R: Glass Eye Pix has established you as sort of a godfather of independent horror, working with up-and-coming filmmakers like Ti West, James Felix McKenney, JT Petty, Douglas Buck and others. Was that kind of institutional influence always part of the plan?
LF: I've always had an instinct to work with other people and to celebrate their struggles, perhaps just because I recognize how hard it is to be an individual artist. I felt that a lot of people think it's easy to make films. At a certain point I wanted to say, "Listen, it's not just about having the money. It actually takes dedication." So I challenged first-time filmmakers to make a movie with very little funds. That's how Scareflix (Glass Eye's micro-budget sidebar) started; because I had some money to offer, I set up the challenge to see if they could do this. Ti West delivered quite impressively, and so has Jim McKenney -- with very oddball projects that couldn't have gone through the studio system. Ti is a buddy of Eli Roth's and gone on to make the second Cabin Fever. We were hired to produce JT Petty's film, but I think he did want to come and have a taste of the Glass Eye Pix experience, which is ragtag, but we get things done. That's always been the motto; we don't moan and groan about our lack of funds.
R: Your back catalog features loads of video and eight-millimeter work that dates back almost 30 years. Do you plan to release any of that on DVD?
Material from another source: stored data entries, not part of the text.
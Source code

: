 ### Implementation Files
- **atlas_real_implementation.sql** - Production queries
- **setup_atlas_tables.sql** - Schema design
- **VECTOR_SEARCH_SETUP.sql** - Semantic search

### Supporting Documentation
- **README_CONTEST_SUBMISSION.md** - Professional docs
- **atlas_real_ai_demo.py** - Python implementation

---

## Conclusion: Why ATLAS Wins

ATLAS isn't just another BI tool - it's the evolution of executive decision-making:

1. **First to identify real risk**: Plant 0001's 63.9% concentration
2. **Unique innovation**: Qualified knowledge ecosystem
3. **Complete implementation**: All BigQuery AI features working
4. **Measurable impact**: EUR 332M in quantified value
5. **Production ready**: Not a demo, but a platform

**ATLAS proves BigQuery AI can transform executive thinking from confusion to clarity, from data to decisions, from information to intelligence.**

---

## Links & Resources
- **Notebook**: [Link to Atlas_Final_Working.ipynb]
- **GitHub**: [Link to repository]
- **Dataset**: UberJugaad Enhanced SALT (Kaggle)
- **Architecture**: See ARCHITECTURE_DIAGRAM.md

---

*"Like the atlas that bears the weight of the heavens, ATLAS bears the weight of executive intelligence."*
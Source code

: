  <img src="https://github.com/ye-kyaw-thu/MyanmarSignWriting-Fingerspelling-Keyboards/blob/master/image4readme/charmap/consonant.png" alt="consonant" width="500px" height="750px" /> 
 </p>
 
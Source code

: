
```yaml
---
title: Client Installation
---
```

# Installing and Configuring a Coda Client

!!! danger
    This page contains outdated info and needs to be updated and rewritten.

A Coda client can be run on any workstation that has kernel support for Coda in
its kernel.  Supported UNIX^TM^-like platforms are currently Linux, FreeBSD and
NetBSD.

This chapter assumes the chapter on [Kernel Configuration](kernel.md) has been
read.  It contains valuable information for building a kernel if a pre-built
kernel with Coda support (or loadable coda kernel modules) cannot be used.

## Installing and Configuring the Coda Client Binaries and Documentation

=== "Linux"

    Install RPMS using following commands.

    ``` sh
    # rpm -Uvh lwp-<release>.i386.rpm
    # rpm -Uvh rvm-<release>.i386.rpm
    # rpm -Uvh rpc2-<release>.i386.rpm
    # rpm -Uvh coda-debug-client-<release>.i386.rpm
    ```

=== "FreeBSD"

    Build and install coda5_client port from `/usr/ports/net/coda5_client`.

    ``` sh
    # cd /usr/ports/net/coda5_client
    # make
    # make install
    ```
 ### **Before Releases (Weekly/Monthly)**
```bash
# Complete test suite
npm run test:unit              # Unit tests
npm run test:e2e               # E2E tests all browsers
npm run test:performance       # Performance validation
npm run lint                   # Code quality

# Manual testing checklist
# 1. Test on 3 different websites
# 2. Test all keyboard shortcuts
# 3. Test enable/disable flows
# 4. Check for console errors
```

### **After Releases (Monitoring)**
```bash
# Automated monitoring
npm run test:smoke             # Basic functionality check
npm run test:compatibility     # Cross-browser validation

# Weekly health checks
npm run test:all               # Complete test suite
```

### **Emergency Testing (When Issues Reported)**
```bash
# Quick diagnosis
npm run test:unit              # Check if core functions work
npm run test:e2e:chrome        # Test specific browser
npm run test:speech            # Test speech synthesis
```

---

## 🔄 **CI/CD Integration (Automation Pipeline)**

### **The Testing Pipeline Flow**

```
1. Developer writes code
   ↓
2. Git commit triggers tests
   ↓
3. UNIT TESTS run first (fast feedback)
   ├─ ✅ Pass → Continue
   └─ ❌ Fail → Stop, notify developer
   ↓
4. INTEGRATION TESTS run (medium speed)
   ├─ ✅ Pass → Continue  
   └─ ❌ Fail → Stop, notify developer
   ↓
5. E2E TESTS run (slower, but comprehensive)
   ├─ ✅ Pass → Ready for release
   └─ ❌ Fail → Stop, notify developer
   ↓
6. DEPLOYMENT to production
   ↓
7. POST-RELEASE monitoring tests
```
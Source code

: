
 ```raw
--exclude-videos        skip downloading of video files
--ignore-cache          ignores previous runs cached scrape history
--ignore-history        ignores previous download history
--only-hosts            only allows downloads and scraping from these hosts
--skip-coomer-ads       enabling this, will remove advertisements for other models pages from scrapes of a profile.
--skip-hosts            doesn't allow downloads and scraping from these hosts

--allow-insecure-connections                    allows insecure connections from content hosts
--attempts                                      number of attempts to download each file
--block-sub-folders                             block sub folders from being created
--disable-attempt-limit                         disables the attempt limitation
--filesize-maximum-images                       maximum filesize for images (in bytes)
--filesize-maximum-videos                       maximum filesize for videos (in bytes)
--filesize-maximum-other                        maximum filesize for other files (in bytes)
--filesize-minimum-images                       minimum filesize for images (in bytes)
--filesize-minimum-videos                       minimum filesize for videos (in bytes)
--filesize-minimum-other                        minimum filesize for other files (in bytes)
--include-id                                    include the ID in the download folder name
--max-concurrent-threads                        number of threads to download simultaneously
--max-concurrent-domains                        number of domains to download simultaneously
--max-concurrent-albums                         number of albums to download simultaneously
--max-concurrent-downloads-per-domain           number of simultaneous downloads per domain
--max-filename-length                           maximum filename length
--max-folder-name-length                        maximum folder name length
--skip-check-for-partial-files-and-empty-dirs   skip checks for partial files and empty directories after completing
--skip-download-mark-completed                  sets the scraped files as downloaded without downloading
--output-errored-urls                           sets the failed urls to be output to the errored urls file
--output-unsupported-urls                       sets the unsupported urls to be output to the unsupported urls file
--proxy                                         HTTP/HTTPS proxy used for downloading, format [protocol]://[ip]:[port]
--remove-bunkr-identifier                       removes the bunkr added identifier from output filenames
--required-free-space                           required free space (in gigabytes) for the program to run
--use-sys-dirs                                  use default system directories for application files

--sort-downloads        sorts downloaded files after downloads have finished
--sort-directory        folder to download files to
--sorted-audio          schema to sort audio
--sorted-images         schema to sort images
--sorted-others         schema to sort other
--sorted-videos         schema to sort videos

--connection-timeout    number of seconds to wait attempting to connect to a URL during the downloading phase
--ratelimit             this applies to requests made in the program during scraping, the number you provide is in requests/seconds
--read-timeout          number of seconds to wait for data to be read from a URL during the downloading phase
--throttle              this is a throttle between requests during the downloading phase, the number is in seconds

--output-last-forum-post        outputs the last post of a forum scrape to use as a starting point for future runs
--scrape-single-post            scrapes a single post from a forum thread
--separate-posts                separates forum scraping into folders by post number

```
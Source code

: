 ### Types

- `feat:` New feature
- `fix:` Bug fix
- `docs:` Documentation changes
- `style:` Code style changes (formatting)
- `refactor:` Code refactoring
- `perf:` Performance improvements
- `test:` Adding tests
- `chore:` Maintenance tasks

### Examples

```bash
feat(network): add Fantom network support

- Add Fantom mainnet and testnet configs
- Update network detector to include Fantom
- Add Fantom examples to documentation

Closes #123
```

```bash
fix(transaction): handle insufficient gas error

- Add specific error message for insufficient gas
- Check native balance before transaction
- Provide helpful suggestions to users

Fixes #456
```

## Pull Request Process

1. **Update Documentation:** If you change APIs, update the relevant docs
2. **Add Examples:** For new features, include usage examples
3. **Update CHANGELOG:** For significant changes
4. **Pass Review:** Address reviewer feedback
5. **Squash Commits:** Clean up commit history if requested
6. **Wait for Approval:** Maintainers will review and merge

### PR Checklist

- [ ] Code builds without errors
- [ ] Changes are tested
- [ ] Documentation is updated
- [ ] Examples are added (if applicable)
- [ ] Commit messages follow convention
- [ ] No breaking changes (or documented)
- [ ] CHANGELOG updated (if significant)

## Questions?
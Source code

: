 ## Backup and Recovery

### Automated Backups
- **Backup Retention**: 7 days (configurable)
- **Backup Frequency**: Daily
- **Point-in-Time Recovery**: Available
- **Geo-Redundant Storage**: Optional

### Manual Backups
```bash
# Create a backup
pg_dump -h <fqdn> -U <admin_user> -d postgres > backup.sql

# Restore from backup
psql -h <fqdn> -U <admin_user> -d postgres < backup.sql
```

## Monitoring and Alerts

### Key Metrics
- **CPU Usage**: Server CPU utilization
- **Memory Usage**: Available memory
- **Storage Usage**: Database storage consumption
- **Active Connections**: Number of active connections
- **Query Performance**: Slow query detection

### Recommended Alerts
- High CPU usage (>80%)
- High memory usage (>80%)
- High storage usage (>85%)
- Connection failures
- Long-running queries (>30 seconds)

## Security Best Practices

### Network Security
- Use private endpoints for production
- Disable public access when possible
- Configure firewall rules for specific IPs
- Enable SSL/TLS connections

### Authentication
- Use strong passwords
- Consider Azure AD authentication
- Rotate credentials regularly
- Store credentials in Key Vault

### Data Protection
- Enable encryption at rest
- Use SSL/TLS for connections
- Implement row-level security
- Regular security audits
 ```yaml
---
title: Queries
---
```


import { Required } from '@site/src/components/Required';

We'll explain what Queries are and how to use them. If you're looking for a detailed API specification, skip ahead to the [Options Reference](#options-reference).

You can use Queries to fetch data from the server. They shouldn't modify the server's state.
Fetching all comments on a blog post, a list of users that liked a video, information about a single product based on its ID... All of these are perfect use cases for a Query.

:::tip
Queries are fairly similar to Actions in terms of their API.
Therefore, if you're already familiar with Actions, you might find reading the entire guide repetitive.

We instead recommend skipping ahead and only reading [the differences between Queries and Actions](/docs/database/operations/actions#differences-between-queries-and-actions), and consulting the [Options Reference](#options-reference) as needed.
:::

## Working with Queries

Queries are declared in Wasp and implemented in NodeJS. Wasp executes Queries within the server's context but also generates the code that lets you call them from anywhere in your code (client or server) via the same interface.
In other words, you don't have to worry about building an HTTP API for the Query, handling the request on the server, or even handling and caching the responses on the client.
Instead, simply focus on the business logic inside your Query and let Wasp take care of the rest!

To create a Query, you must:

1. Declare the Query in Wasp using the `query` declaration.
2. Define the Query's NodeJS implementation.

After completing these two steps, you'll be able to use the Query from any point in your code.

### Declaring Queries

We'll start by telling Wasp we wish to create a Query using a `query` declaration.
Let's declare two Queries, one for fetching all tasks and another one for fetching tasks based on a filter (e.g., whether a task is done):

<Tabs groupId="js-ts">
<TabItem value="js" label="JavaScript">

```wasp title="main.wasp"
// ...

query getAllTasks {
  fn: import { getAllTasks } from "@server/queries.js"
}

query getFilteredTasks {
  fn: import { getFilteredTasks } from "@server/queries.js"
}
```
LF: I would. All of those things have terrible music rights problems; I didn't even take music rights seriously until the '90s. I made some interesting films in the old days, but a lot of it is pirated music. It makes the whole thing difficult, and I don't know that they're that remarkable. I think my best early work is my Super-8 movies, because they show that right out of the gate I had a point of view. A lot of the themes and the style are unchanged -- which may be a terrible thing, but it's kind of true. Those I would trickle out on DVD, but let's face it: There's not a demand.
The thing that's always unspoken in an interview with me is that I'm not a player. I have never had a financial hit that puts me on any real maps. Nobody's really asked for my early work. I have about four Super-8 movies out of 150 that I think would be worth showing to the world.
R: You also do a ton of acting, most recently in The Brave One, where you're a killer on the receiving end of Jodie Foster's street justice. How did you get linked up with that?
LF: Laura Rosenthal, who cast The Last Winter and No Telling, gave me a call and said: "You should come in; Neil Jordan is looking for ne'er-do-wells and so on." I sat down with him and we met, and I told him I was a filmmaker. We chatted about that. The funny part of it is that he said, "Oh, you're all dressed up to look like a killer for this meeting, right?" And Laura said, "Actually, that's just the way he looks, Neil." They styled me almost exactly as I really was; I had rings on, and they made me wear rings. It was the Hollywood version of my own outfit.
But it's awesome to be on a big shoot like that, because once we were in the deli (where we shot), it's just like you're on the set of an independent film. There's just a few guys working. Neil is thinking on his feet. I was amazed how much stuff he made up as he went along. I haven't seen it, so I'm not sure how it plays out, but I can tell you I spent a whole 12 hours in a pool of blood being the corpse. "Corpse, take lunch!"